La religion a toute son importance dans cette œuvre. Le premier acte se déroule dans une église aux décors dépouillés mais superbes, avec une scène de Te Deum impressionnante par son mysticisme et ses couleurs dorées si fortes. Tosca prie beaucoup, Mario peint Marie-Madeleine et Scarpia dira à Tosca qu’elle lui fait oublier Dieu. Au deuxième acte, les vitraux des appartements de Scarpia dévoilent une sorte de chemin de croix fait de scènes de torture. Le troisième acte, quant à lui, est complètement vide de symboles religieux. La seule chose qui compte, c’est ce que Mario écrit sur le mur : « Amo Tosca. » Et on y croit, d’ailleurs, à cet amour, grâce au chant d’Aquiles Machado et Virginia Tola, si justes à la fois dans leur interprétation et dans leur jeu.

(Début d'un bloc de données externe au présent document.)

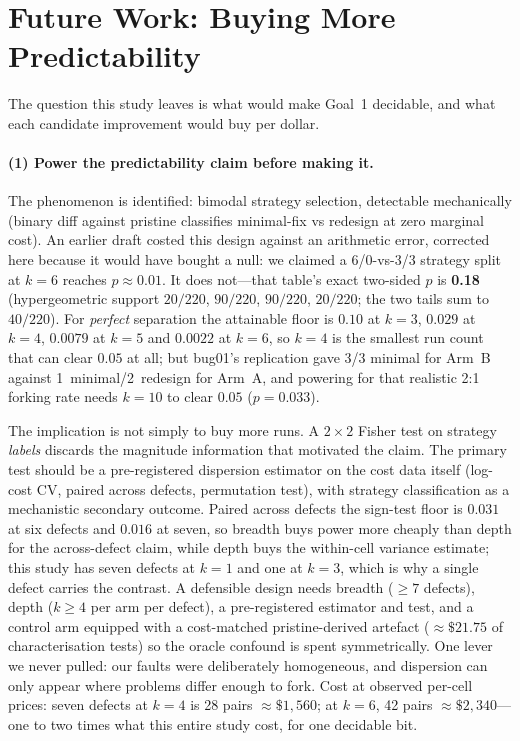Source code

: \documentclass[runningheads]{llncs}
\begin{document}
\section{Future Work: Buying More Predictability}\label{sec:future}

The question this study leaves is what would make Goal~1 decidable, and what
each candidate improvement would buy per dollar.

\paragraph{(1) Power the predictability claim before making it.} The
phenomenon is identified: bimodal strategy selection, detectable mechanically
(binary diff against pristine classifies minimal-fix vs redesign at zero
marginal cost). An earlier draft costed this design against an arithmetic
error, corrected here because it would have bought a null: we claimed a
6/0-vs-3/3 strategy split at $k=6$ reaches $p\approx0.01$. It does not---that
table's exact two-sided $p$ is \textbf{0.18} (hypergeometric support $20/220$,
$90/220$, $90/220$, $20/220$; the two tails sum to $40/220$). For \emph{perfect}
separation the attainable floor is $0.10$ at $k=3$, $0.029$ at $k=4$, $0.0079$
at $k=5$ and $0.0022$ at $k=6$, so $k=4$ is the smallest run count that can
clear $0.05$ at all; but bug01's replication gave 3/3 minimal for Arm~B against
1~minimal/2~redesign for Arm~A, and powering for that realistic 2:1 forking rate
needs $k=10$ to clear $0.05$ ($p=0.033$).

The implication is not simply to buy more runs. A $2\times2$ Fisher test on
strategy \emph{labels} discards the magnitude information that motivated the
claim. The primary test should be a pre-registered dispersion estimator on the
cost data itself (log-cost CV, paired across defects, permutation test), with
strategy classification as a mechanistic secondary outcome. Paired across
defects the sign-test floor is $0.031$ at six defects and $0.016$ at seven, so
breadth buys power more cheaply than depth for the across-defect claim, while
depth buys the within-cell variance estimate; this study has seven defects at
$k=1$ and one at $k=3$, which is why a single defect carries the contrast. A
defensible design needs breadth ($\geq7$ defects), depth ($k\geq4$ per arm per
defect), a pre-registered estimator and test, and a control arm equipped with a
cost-matched pristine-derived artefact ($\approx\$21.75$ of characterisation
tests) so the oracle confound is spent symmetrically. One lever we never pulled:
our faults were deliberately homogeneous, and dispersion can only appear where
problems differ enough to fork. Cost at observed per-cell prices: seven defects
at $k=4$ is 28 pairs $\approx\$1{,}560$; at $k=6$, 42 pairs
$\approx\$2{,}340$---one to two times what this entire study cost, for one
decidable bit.
\end{document}
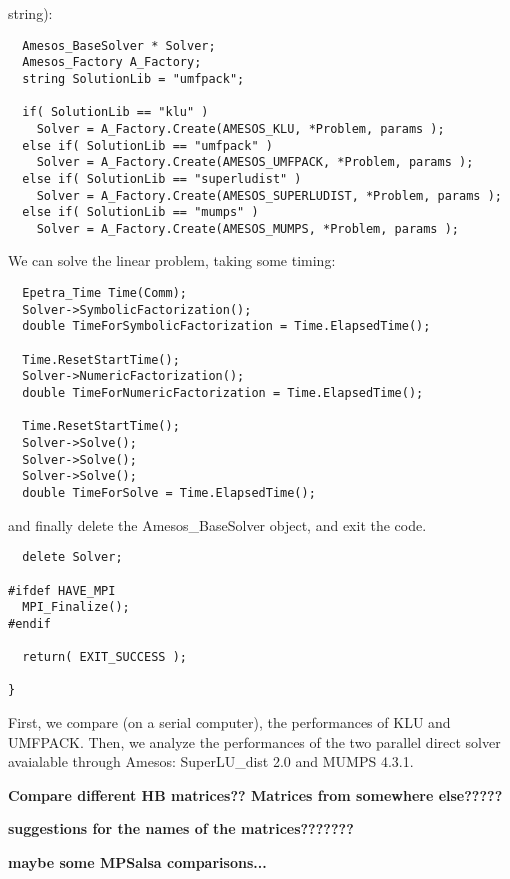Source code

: \documentclass[11pt]{SANDreport}
\begin{document}
string):
\begin{verbatim}  
  Amesos_BaseSolver * Solver;
  Amesos_Factory A_Factory;
  string SolutionLib = "umfpack";

  if( SolutionLib == "klu" ) 
    Solver = A_Factory.Create(AMESOS_KLU, *Problem, params );
  else if( SolutionLib == "umfpack" )
    Solver = A_Factory.Create(AMESOS_UMFPACK, *Problem, params );
  else if( SolutionLib == "superludist" )
    Solver = A_Factory.Create(AMESOS_SUPERLUDIST, *Problem, params );
  else if( SolutionLib == "mumps" )
    Solver = A_Factory.Create(AMESOS_MUMPS, *Problem, params );
\end{verbatim}
We can solve the linear problem, taking some timing:
\begin{verbatim}  
  Epetra_Time Time(Comm);      
  Solver->SymbolicFactorization();
  double TimeForSymbolicFactorization = Time.ElapsedTime();
  
  Time.ResetStartTime();  
  Solver->NumericFactorization();
  double TimeForNumericFactorization = Time.ElapsedTime();
   
  Time.ResetStartTime();
  Solver->Solve();
  Solver->Solve();
  Solver->Solve();
  double TimeForSolve = Time.ElapsedTime();
\end{verbatim}
and finally delete the Amesos\_BaseSolver object, and exit the code.

\begin{verbatim}  
  delete Solver;
    
#ifdef HAVE_MPI
  MPI_Finalize();
#endif

  return( EXIT_SUCCESS );

}
\end{verbatim}

First, we compare (on a serial computer), the performances of
KLU and UMFPACK. Then, we analyze the performances of the two parallel
direct solver avaialable through Amesos: SuperLU\_dist 2.0 and MUMPS
4.3.1.


{\bf Compare different HB matrices?? Matrices from somewhere else?????}

{\bf suggestions for the names of the matrices???????}

{\bf maybe some MPSalsa comparisons...}



\end{document}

J’ai trouvé cette production très belle visuellement. Les décors, assez simples mais superbement réalisés, comme souvent à Liège, sont surtout mis en valeur par les lumières souvent dorées, jouant avec l’ombre. Elles atteignent leur paroxysme au matin de l’exécution de Mario, un matin qui avait pourtant l’air si doux. Cette lumière fait ressortir encore plus la tristesse du dernier air de Mario, E lucevan le stelle , que j’ai trouvé plus touchant que le célèbre Vissi d’amore, vissi d’arte chanté par Tosca. Mario se désole de mourir, car il n’a jamais autant aimé la vie qu’à cet instant. En parlant de chant, la puissance vocale du Scarpia de Marco Vratogna était ahurissante, ce qui a rendu la scène du Te Deum encore plus spectaculaire et saisissante.
Une production réussie pour un opéra tellement intense.